As this blogger notes, photographs were state-of-the-art proof that outlaws in the old west had received their just rewards. They were often documented in their coffins, or propped up against boards beside a building. This represented a great advance over the much older practice of displaying a fallen enemy's head on a spike--in a technological sense, at least, since photographs can be reproduced and seen by a much wider audience than severed heads. They also last longer.

The Late Jesse James
Modern technology has drastically reduced the photograph's prestige as a trustworthy document. Pictures stopped being so at roughly the same time that photoshopping became a verb. Today when we look for documentation of death we can pin our hopes for truth on genetic science, rather than optical science. We have been assured that DNA matches prove the body killed in Abbottabad, Pakistan is that of Osama Bin Laden.

"The DNA has been dispositive,” said California Senator Diane Feinstein.

Of course the government could be lying about that too—such is the path of reasoning down in the rabbit hole of conspiracy theory. The solution, according to Senator Joe Lieberman of Connecticut? “My own instinct is it’s necessary to release those pictures,” he said.

Lieberman as long been a firm believer in the power of the photographic document. In 2009 he strongly urged President Obama not to release images of American mistreatment of prisoners in Iraq's Abu Ghraib prison because he feared reprisal against our military in the Middle East. Today, apparently, not so much.

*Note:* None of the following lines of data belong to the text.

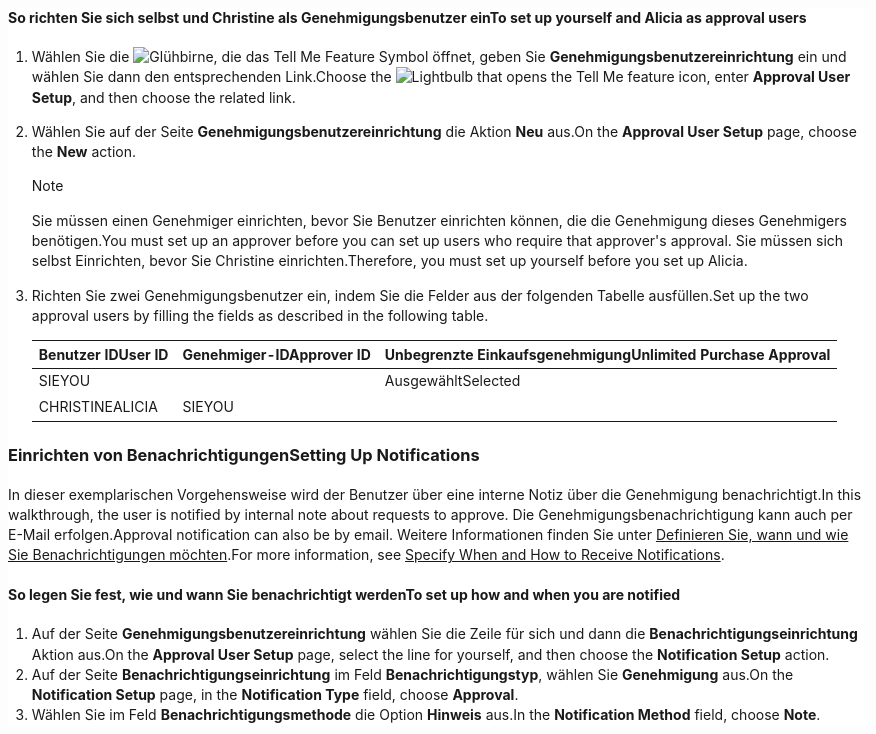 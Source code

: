 #### <a name="to-set-up-yourself-and-alicia-as-approval-users"></a><span data-ttu-id="ddf0b-143">So richten Sie sich selbst und Christine als Genehmigungsbenutzer ein</span><span class="sxs-lookup"><span data-stu-id="ddf0b-143">To set up yourself and Alicia as approval users</span></span>  
1.  <span data-ttu-id="ddf0b-144">Wählen Sie die ![Glühbirne, die das Tell Me Feature](media/ui-search/search_small.png "Tell Me-Funktion") Symbol öffnet, geben Sie **Genehmigungsbenutzereinrichtung** ein und wählen Sie dann den entsprechenden Link.</span><span class="sxs-lookup"><span data-stu-id="ddf0b-144">Choose the ![Lightbulb that opens the Tell Me feature](media/ui-search/search_small.png "Tell me what you want to do") icon, enter **Approval User Setup**, and then choose the related link.</span></span>  
2.  <span data-ttu-id="ddf0b-145">Wählen Sie auf der Seite **Genehmigungsbenutzereinrichtung** die Aktion **Neu** aus.</span><span class="sxs-lookup"><span data-stu-id="ddf0b-145">On the **Approval User Setup** page, choose the **New** action.</span></span>  

    > [!NOTE]  
    >  <span data-ttu-id="ddf0b-146">Sie müssen einen Genehmiger einrichten, bevor Sie Benutzer einrichten können, die die Genehmigung dieses Genehmigers benötigen.</span><span class="sxs-lookup"><span data-stu-id="ddf0b-146">You must set up an approver before you can set up users who require that approver's approval.</span></span> <span data-ttu-id="ddf0b-147">Sie müssen sich selbst Einrichten, bevor Sie Christine einrichten.</span><span class="sxs-lookup"><span data-stu-id="ddf0b-147">Therefore, you must set up yourself before you set up Alicia.</span></span>  

3.  <span data-ttu-id="ddf0b-148">Richten Sie zwei Genehmigungsbenutzer ein, indem Sie die Felder aus der folgenden Tabelle ausfüllen.</span><span class="sxs-lookup"><span data-stu-id="ddf0b-148">Set up the two approval users by filling the fields as described in the following table.</span></span>  

    |<span data-ttu-id="ddf0b-149">Benutzer ID</span><span class="sxs-lookup"><span data-stu-id="ddf0b-149">User ID</span></span>|<span data-ttu-id="ddf0b-150">Genehmiger-ID</span><span class="sxs-lookup"><span data-stu-id="ddf0b-150">Approver ID</span></span>|<span data-ttu-id="ddf0b-151">Unbegrenzte Einkaufsgenehmigung</span><span class="sxs-lookup"><span data-stu-id="ddf0b-151">Unlimited Purchase Approval</span></span>|  
    |-------------|-----------------|---------------------------------|  
    |<span data-ttu-id="ddf0b-152">SIE</span><span class="sxs-lookup"><span data-stu-id="ddf0b-152">YOU</span></span>||<span data-ttu-id="ddf0b-153">Ausgewählt</span><span class="sxs-lookup"><span data-stu-id="ddf0b-153">Selected</span></span>|  
    |<span data-ttu-id="ddf0b-154">CHRISTINE</span><span class="sxs-lookup"><span data-stu-id="ddf0b-154">ALICIA</span></span>|<span data-ttu-id="ddf0b-155">SIE</span><span class="sxs-lookup"><span data-stu-id="ddf0b-155">YOU</span></span>||  

### <a name="setting-up-notifications"></a><span data-ttu-id="ddf0b-156">Einrichten von Benachrichtigungen</span><span class="sxs-lookup"><span data-stu-id="ddf0b-156">Setting Up Notifications</span></span>  
<span data-ttu-id="ddf0b-157">In dieser exemplarischen Vorgehensweise wird der Benutzer über eine interne Notiz über die Genehmigung benachrichtigt.</span><span class="sxs-lookup"><span data-stu-id="ddf0b-157">In this walkthrough, the user is notified by internal note about requests to approve.</span></span> <span data-ttu-id="ddf0b-158">Die Genehmigungsbenachrichtigung kann auch per E-Mail erfolgen.</span><span class="sxs-lookup"><span data-stu-id="ddf0b-158">Approval notification can also be by email.</span></span> <span data-ttu-id="ddf0b-159">Weitere Informationen finden Sie unter [Definieren Sie, wann und wie Sie Benachrichtigungen möchten](across-how-to-specify-when-and-how-to-receive-notifications.md).</span><span class="sxs-lookup"><span data-stu-id="ddf0b-159">For more information, see [Specify When and How to Receive Notifications](across-how-to-specify-when-and-how-to-receive-notifications.md).</span></span>

#### <a name="to-set-up-how-and-when-you-are-notified"></a><span data-ttu-id="ddf0b-160">So legen Sie fest, wie und wann Sie benachrichtigt werden</span><span class="sxs-lookup"><span data-stu-id="ddf0b-160">To set up how and when you are notified</span></span>  
1.  <span data-ttu-id="ddf0b-161">Auf der Seite **Genehmigungsbenutzereinrichtung** wählen Sie die Zeile für sich und dann die **Benachrichtigungseinrichtung** Aktion aus.</span><span class="sxs-lookup"><span data-stu-id="ddf0b-161">On the **Approval User Setup** page, select the line for yourself, and then choose the **Notification Setup** action.</span></span>  
2.  <span data-ttu-id="ddf0b-162">Auf der Seite **Benachrichtigungseinrichtung** im Feld **Benachrichtigungstyp**, wählen Sie **Genehmigung** aus.</span><span class="sxs-lookup"><span data-stu-id="ddf0b-162">On the **Notification Setup** page, in the **Notification Type** field, choose **Approval**.</span></span>  
3.  <span data-ttu-id="ddf0b-163">Wählen Sie im Feld **Benachrichtigungsmethode** die Option **Hinweis** aus.</span><span class="sxs-lookup"><span data-stu-id="ddf0b-163">In the **Notification Method** field, choose **Note**.</span></span>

There may be something to be gained from the release of an image of Osama bin Laden's corpse, but it's not proof of his death. Our minds, conditioned to a vast world of imagery, thirst for visual detail—mine certainly did so as I sat listening to the president speaking on Sunday night. Here was news of the death of the planet's evil mystery man, and all I had to look at was a press conference and shots of college students frolicking in front of the White House.
By the following day, the media was filling in the gaps--providing video clips showing the bloody bed where he fell. Then the Internet filled with the picture one assumed one would see, sooner or later—the death head. Not suprisingly, tt turned out to be a composite. Nonetheless, satisfying in its own way.